Ascites is the build-up of additional fluid in the abdomen, otherwise called the
peritoneal cavity. In mild cases, this extra fluid may not be easily observed, but in
more serious cases, the abdomen protrudes greatly, thus coming up easily in the
diagnosis of ascites.
Ascites is most often caused by cirrhosis of the liver, generally related to
alcoholism. The "beer belly" referred to by many may actually be ascites. Heart
failure can lead to accumulation of fluid in the abdomen as well as in the ankles,
wrists, feet and hands. Tuberculosis, pancreatitis and cancer of the abdomen can
also produce ascites.
The greater the accumulation of fluid, the greater pressure on the diaphragm,
which can cause shortness of breath. Most other symptoms associated with ascites
relate directly to its underlying causes. For example, a person with ascites who
also has persistent coughing and fever may be evaluated for tuberculosis. Yellow
discoloration of the skin and mucus membranes, or jaundice, indicates liver
dysfunction as the cause of ascites.
Diagnosis includes determining the presence and the cause of ascites. Physicians
usually order several blood tests, among them a complete blood count, which can
accurately gauge factors like liver function and blood-clotting ability. Most
commonly, physicians perform a paracentesis, in which a small amount of ascitic
fluid is removed via needle from the abdomen. Evaluation of this fluid can point to
specific causes of ascites.
Fluid from ascites is analyzed to evaluate serum-ascites albumen gradient (SAAG).
This gradient can either be low or high, and helps to determine the underlying
cause of ascites. In general, high SAAG indicates liver dysfunction or heart failure.
Low SAAG suggests cancer or tuberculosis.

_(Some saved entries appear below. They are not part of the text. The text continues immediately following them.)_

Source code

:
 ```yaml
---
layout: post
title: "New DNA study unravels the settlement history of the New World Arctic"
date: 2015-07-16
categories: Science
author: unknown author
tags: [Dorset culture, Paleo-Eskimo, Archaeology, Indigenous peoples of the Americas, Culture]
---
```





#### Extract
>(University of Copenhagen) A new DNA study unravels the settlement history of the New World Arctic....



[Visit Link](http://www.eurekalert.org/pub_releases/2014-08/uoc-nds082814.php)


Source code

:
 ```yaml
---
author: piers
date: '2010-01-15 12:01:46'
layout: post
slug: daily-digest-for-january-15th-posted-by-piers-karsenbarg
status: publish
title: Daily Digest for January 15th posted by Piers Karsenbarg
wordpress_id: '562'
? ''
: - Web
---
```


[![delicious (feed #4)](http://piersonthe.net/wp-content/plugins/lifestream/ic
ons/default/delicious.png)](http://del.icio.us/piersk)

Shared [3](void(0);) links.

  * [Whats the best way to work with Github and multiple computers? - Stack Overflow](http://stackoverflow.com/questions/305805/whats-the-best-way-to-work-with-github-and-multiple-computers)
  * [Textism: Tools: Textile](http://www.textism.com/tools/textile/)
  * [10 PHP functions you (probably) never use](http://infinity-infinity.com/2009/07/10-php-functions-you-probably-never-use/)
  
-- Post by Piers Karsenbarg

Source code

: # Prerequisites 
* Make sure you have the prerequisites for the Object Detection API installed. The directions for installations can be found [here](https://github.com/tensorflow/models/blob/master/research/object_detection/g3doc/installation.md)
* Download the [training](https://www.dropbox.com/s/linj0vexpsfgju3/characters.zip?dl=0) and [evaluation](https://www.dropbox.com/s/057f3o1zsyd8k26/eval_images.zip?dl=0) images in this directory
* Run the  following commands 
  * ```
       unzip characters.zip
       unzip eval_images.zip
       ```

When patients present with severe ascites, physicians use paracentesis
to slowly extract excess fluid from the abdominal cavity. For mild ascites,
patients are often put on a low sodium diet and prescribed diuretics like
furosemide, brand name Lasix.
While the patient undergoes treatment to reduce or slow the build-up of
fluid, finding and treating the cause, when possible, is ultimately the best
way to reduce ascites. Medical or surgical treatment of underlying heart
failure will slowly reduce building fluid when heart failure is causing
ascites. Antibiotics are given to treat tuberculosis. Anti-viral medications
can help resolve some forms of hepatitis.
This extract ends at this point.